I'm sure we're all quite well read here, but since many of these seminal books are out of print and largely hard to find, it would behoove us to kick around titles that might further edify us in our common interests and help us become better-rounded paranormal enthusiasts.
At your pleasure, in your own time.
On that note (and intentionally changing the nature of this thread already for a moment), I'd be interested to hear on this thread from anyone that's read any of LMH's books, or seen her videos. I've been after them for years, since they came out, really, but they seem to be so out of print that it drives the used book prices up to the ridiculous, and apparently that's the way Ms. Howe likes it. Some of her later titles are available on her web site, but the early ones are where I'd like to start. I find her work on cattle mutilations to be among the most compelling in the wide range of phenomena attributed to the UFO experience, and her early work, when she was a NBC producer in Colorado seems to be among her most grounded (pardon the pun). Since then she seems to have been prone to flights (sic) of fancy and willing to believe nearly anything, so long as she's the one that breaks the story.
I'm not a member of LMH's Earthfiles, nor Whitley's Unknown Country web sites, but I've heard them both on Coast quite a bit (you must forgive me--there was once a time when there was no Paracast, and we wandered in the desert for forty years) and must assume that their (especially LMH's) sites don't have the same kind of "listenership" that Coast does, since they keep coming back to Coast to widen their audience.

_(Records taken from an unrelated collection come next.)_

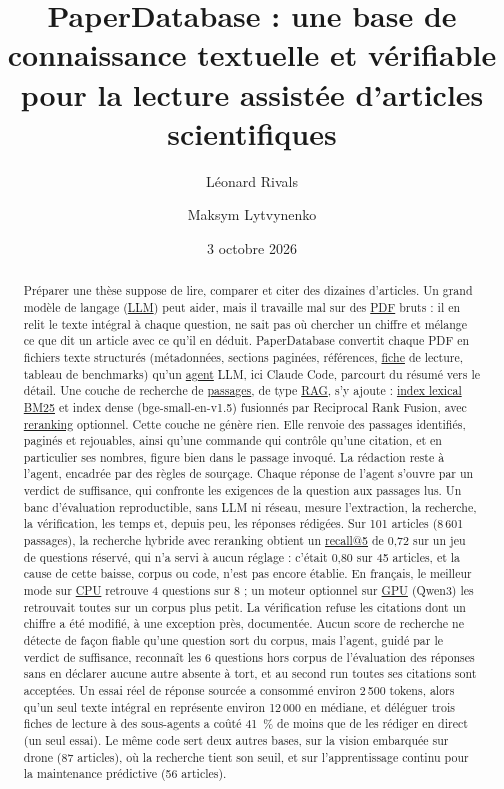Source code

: \documentclass[11pt,a4paper]{article}
\title{\textbf{PaperDatabase} : une base de connaissance textuelle et vérifiable\\
  pour la lecture assistée d'articles scientifiques}
\author{Léonard Rivals \and Maksym Lytvynenko}
\date{3 octobre 2026}
\newcommand{\gl}[2]{\hyperlink{gl:#1}{\textcolor{glcolor}{#2}}}
\begin{document}
\maketitle

\begin{abstract}
Préparer une thèse suppose de lire, comparer et citer des dizaines d'articles. Un grand
modèle de langage (\gl{LLM}{LLM}) peut aider, mais il travaille mal sur des \gl{PDF}{PDF} bruts : il en relit le
texte intégral à chaque question, ne sait pas où chercher un chiffre et mélange ce que dit un
article avec ce qu'il en déduit. PaperDatabase convertit chaque PDF en fichiers texte
structurés (métadonnées, sections paginées, références, \gl{fiche}{fiche} de lecture, tableau de
benchmarks) qu'un \gl{agent}{agent} LLM, ici Claude Code, parcourt du résumé vers le détail. Une couche
de recherche de \gl{passage}{passages}, de type \gl{RAG}{RAG}, s'y ajoute : \gl{index}{index lexical} \gl{BM25}{BM25} et index dense
(bge-small-en-v1.5) fusionnés par Reciprocal Rank Fusion, avec \gl{reranking}{reranking} optionnel. Cette
couche ne génère rien. Elle renvoie des passages identifiés, paginés et rejouables, ainsi
qu'une commande qui contrôle qu'une citation, et en particulier ses nombres, figure bien
dans le passage invoqué. La rédaction reste à l'agent, encadrée par des règles de sourçage.
Chaque réponse de l'agent s'ouvre par un verdict de suffisance, qui confronte les exigences
de la question aux passages lus. Un banc d'évaluation reproductible, sans LLM ni réseau,
mesure l'extraction, la recherche, la vérification, les temps et, depuis peu, les réponses
rédigées. Sur 101 articles (8\,601 passages), la recherche hybride avec reranking obtient
un \gl{recall}{recall@5} de 0,72 sur un jeu de questions réservé, qui n'a servi à aucun réglage : c'était
0,80 sur 45 articles, et la cause de cette baisse, corpus ou code, n'est pas encore établie.
En français, le meilleur mode sur \gl{CPU}{CPU} retrouve 4 questions sur 8 ; un moteur optionnel sur
\gl{GPU}{GPU} (Qwen3) les retrouvait toutes sur un corpus plus petit. La vérification refuse les
citations dont un chiffre a été modifié, à une exception près, documentée. Aucun score de
recherche ne détecte de façon fiable qu'une question sort du corpus, mais l'agent, guidé par
le verdict de suffisance, reconnaît les 6 questions hors corpus de l'évaluation des réponses
sans en déclarer aucune autre absente à tort, et au second run toutes ses citations sont
acceptées. Un
essai réel de réponse sourcée a consommé environ 2\,500 tokens, alors qu'un seul texte
intégral en représente environ 12\,000 en médiane, et déléguer trois fiches de lecture à des
sous-agents a coûté 41~\% de moins que de les rédiger en direct (un seul essai). Le même code
sert deux autres bases, sur la vision embarquée sur drone (87 articles), où la recherche
tient son seuil, et sur l'apprentissage continu pour la maintenance prédictive (56 articles).
\end{abstract}
\end{document}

In Strieber's defense, he has books and so forth to push, so his being a guest on Coast occasionally makes sense.
Perhaps Ms. Howe is simply trying to garner a wider listenership for her show, where she has "broken" (in more than one sense) the stories about Chad's drones, J-Rods, Dr. Dan Burisch, and other stories that were so incredulous that I must have forgotten them entirely. I suppose it's not difficult to understand why she's having problems getting the same broader audience these other web shows enjoy since she's so undiscriminating as to carry the latest news about El Chupacabra (which looks like a half-wolf, half-dog with the mange), Witches flying about in Mexico, and damn near anything else that falls into the paranormal gutter that more self-respecting researchers won't touch with a ten foot pole.
It's all too bad; I thought her early work deserved a look--and inasmuch as I'm only familiar with it in an ancillary way, I'd be interested to hear points of view from those of you that have read it. Am I right in my assessment that she started out more credible, and has slid down the slippery journalistic slope along the way? The way I understand it is that the cattle mutilations continue and there is no more solid answer to it now then there was when she started some 25-odd years ago.
Then, on to the crop circles and so on, thus "Earthfiles", but this, core research area of hers is one I'd like to know more about.
I recently saw on a show somewhere that the details about the very first cattle mutilation were totally wrong--"Snippy", the female horse was named something different and was male--but I don't think this was her doing; I'm pretty sure she came upon this case long after others had reported about it. LMH just made it her pet (sorry) project, and delved more in-depth with it than any other single reporter.